=== Begin Enclosure ===

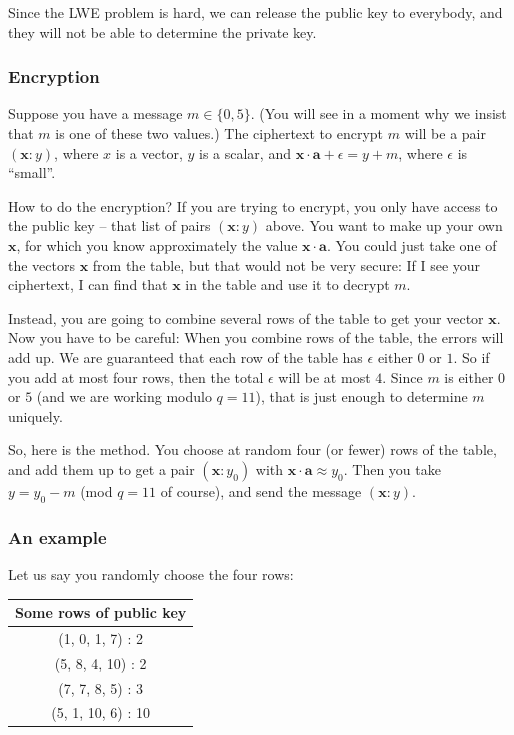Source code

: Since the LWE problem is hard, we can release the public key to
everybody, and they will not be able to determine the private key.

\subsubsection{Encryption}\label{how-to-encrypt-mu}

Suppose you have a message \(m \in \{ 0,5 \}\). (You will see
in a moment why we insist that \(m\) is one of these two values.) The
ciphertext to encrypt \(m\) will be a pair
\(( \mathbf{x}:y )\), where \(x\) is a vector, \(y\) is a
scalar, and \(\mathbf{x} \cdot \mathbf{a} + \epsilon = y + m\), where
\(\epsilon\) is ``small''.

How to do the encryption? If you are trying to encrypt, you only have
access to the public key -- that list of pairs
\(( \mathbf{x}:y )\) above. You want to make up your own
\(\mathbf{x}\), for which you know approximately the value
\(\mathbf{x} \cdot \mathbf{a}\). You could just take one of the vectors
\(\mathbf{x}\) from the table, but that would not be very secure: If I
see your ciphertext, I can find that \(\mathbf{x}\) in the table and use
it to decrypt \(m\).

Instead, you are going to combine several rows of the table to get your
vector \(\mathbf{x}\). Now you have to be careful: When you combine rows
of the table, the errors will add up. We are guaranteed that each row of
the table has \(\epsilon\) either \(0\) or \(1\). So if you add at most
four rows, then the total \(\epsilon\) will be at most \(4\). Since
\(m\) is either \(0\) or \(5\) (and we are working modulo \(q = 11\)),
that is just enough to determine \(m\) uniquely.

So, here is the method. You choose at random four (or fewer) rows of the
table, and add them up to get a pair \(( \mathbf{x}:y_{0} )\)
with \(\mathbf{x} \cdot \mathbf{a} \approx y_{0}\). Then you take
\(y = y_{0} - m\) (mod \(q = 11\) of course), and send the message
\(( \mathbf{x}:y )\).

\subsubsection{An example}\label{an-example}

Let us say you randomly choose the four rows:

\begin{center}
\begin{tabular}{|c|}
\hline
Some rows of public key \\
\hline
\hline
(1, 0, 1, 7) : 2 \\
\hline
(5, 8, 4, 10) : 2 \\
\hline
(7, 7, 8, 5) : 3 \\
\hline
(5, 1, 10, 6) : 10 \\
\hline
\end{tabular}
\end{center}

=== End Enclosure ===

PROMPT ▸
Exactly reproduce the entries above, minus the pictures.

RESPONSE FOR THIS EXERCISE ▸
Source code

: Since the LWE problem is hard, we can release the public key to
everybody, and they will not be able to determine the private key.

\subsubsection{Encryption}\label{how-to-encrypt-mu}

Suppose you have a message \(m \in \{ 0,5 \}\). (You will see
in a moment why we insist that \(m\) is one of these two values.) The
ciphertext to encrypt \(m\) will be a pair
\(( \mathbf{x}:y )\), where \(x\) is a vector, \(y\) is a
scalar, and \(\mathbf{x} \cdot \mathbf{a} + \epsilon = y + m\), where
\(\epsilon\) is ``small''.

How to do the encryption? If you are trying to encrypt, you only have
access to the public key -- that list of pairs
\(( \mathbf{x}:y )\) above. You want to make up your own
\(\mathbf{x}\), for which you know approximately the value
\(\mathbf{x} \cdot \mathbf{a}\). You could just take one of the vectors
\(\mathbf{x}\) from the table, but that would not be very secure: If I
see your ciphertext, I can find that \(\mathbf{x}\) in the table and use
it to decrypt \(m\).

Instead, you are going to combine several rows of the table to get your
vector \(\mathbf{x}\). Now you have to be careful: When you combine rows
of the table, the errors will add up. We are guaranteed that each row of
the table has \(\epsilon\) either \(0\) or \(1\). So if you add at most
four rows, then the total \(\epsilon\) will be at most \(4\). Since
\(m\) is either \(0\) or \(5\) (and we are working modulo \(q = 11\)),
that is just enough to determine \(m\) uniquely.

So, here is the method. You choose at random four (or fewer) rows of the
table, and add them up to get a pair \(( \mathbf{x}:y_{0} )\)
with \(\mathbf{x} \cdot \mathbf{a} \approx y_{0}\). Then you take
\(y = y_{0} - m\) (mod \(q = 11\) of course), and send the message
\(( \mathbf{x}:y )\).

\subsubsection{An example}\label{an-example}

Let us say you randomly choose the four rows:

\begin{center}
\begin{tabular}{|c|}
\hline
Some rows of public key \\
\hline
\hline
(1, 0, 1, 7) : 2 \\
\hline
(5, 8, 4, 10) : 2 \\
\hline
(7, 7, 8, 5) : 3 \\
\hline
(5, 1, 10, 6) : 10 \\
\hline
\end{tabular}
\end{center}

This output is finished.